--- Information supplied Enclosed Below ---
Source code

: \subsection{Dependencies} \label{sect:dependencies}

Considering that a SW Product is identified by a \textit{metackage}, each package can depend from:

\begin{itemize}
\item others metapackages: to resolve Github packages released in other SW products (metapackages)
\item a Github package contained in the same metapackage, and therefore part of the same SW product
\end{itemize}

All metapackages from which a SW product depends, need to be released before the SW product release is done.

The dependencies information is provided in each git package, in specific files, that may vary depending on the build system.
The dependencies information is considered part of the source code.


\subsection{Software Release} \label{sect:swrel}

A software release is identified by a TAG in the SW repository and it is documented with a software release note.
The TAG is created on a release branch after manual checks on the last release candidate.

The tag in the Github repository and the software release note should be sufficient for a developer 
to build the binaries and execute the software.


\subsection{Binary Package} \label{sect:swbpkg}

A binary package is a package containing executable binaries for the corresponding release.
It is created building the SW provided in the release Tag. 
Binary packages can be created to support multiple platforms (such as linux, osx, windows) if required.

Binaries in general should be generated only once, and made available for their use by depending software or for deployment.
--- End of Enclosed Information supplied ---
--- Information supplied Enclosed Below ---
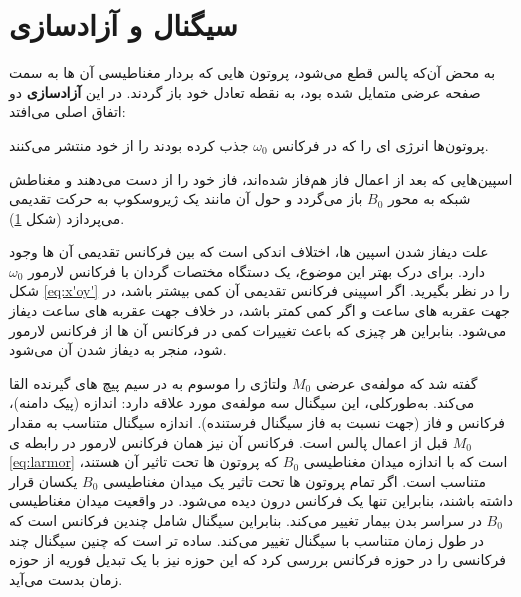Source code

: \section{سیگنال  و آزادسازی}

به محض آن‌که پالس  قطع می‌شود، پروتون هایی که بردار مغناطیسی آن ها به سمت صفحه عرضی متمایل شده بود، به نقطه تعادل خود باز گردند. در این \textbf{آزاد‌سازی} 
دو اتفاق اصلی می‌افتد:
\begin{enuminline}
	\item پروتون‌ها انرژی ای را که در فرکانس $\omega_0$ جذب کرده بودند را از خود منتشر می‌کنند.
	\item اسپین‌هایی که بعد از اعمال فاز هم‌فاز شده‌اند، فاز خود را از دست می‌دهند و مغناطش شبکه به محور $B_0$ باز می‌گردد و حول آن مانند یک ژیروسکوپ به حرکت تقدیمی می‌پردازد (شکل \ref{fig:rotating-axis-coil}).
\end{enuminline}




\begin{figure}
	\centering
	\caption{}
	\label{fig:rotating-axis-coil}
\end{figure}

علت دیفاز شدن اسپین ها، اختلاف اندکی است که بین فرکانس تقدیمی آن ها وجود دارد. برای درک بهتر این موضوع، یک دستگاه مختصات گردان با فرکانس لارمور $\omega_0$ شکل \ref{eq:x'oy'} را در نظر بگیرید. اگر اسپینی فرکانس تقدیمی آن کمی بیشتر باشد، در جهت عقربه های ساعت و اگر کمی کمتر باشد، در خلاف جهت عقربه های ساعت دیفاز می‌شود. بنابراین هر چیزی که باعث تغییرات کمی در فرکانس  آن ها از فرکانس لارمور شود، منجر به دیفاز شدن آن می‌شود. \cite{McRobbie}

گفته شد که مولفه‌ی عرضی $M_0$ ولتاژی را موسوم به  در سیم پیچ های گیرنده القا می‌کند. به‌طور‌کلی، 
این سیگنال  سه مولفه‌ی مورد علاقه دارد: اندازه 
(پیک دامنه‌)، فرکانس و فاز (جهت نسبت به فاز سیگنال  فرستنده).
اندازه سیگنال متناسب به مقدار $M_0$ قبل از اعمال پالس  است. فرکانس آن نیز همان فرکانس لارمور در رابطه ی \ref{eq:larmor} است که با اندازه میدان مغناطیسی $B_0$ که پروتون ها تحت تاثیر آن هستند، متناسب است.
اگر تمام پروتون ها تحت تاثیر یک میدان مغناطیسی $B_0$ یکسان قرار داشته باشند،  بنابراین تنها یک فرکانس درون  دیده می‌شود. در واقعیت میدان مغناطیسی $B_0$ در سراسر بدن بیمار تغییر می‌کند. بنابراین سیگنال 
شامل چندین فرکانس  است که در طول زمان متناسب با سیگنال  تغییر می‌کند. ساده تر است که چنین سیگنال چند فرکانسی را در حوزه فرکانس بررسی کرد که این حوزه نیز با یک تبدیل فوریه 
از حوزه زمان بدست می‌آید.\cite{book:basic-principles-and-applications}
--- End of Enclosed Information supplied ---
--- Information supplied Enclosed Below ---
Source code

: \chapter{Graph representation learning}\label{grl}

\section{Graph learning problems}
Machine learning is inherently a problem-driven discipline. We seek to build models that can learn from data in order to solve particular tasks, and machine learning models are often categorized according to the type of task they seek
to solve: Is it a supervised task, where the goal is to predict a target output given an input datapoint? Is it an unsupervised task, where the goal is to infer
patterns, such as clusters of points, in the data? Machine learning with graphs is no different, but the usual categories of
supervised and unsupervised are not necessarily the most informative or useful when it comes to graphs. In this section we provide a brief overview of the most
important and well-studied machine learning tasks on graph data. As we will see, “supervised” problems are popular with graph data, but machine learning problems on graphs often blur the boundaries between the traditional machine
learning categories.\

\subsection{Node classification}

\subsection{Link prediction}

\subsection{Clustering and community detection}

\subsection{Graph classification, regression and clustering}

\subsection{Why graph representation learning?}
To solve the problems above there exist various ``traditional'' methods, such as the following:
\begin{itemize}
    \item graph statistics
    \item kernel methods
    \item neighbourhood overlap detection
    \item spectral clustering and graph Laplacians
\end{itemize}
--- End of Enclosed Information supplied ---
*Problem details:*
From the entries above, extract only the lines running from the one containing "علاقه دارد: اندازه" through the one containing "از حوزه زمان", inclusive.

*Answer for the task:*
این سیگنال  سه مولفه‌ی مورد علاقه دارد: اندازه 
(پیک دامنه‌)، فرکانس و فاز (جهت نسبت به فاز سیگنال  فرستنده).
اندازه سیگنال متناسب به مقدار $M_0$ قبل از اعمال پالس  است. فرکانس آن نیز همان فرکانس لارمور در رابطه ی \ref{eq:larmor} است که با اندازه میدان مغناطیسی $B_0$ که پروتون ها تحت تاثیر آن هستند، متناسب است.
اگر تمام پروتون ها تحت تاثیر یک میدان مغناطیسی $B_0$ یکسان قرار داشته باشند،  بنابراین تنها یک فرکانس درون  دیده می‌شود. در واقعیت میدان مغناطیسی $B_0$ در سراسر بدن بیمار تغییر می‌کند. بنابراین سیگنال 
شامل چندین فرکانس  است که در طول زمان متناسب با سیگنال  تغییر می‌کند. ساده تر است که چنین سیگنال چند فرکانسی را در حوزه فرکانس بررسی کرد که این حوزه نیز با یک تبدیل فوریه 
از حوزه زمان بدست می‌آید.\cite{book:basic-principles-and-applications}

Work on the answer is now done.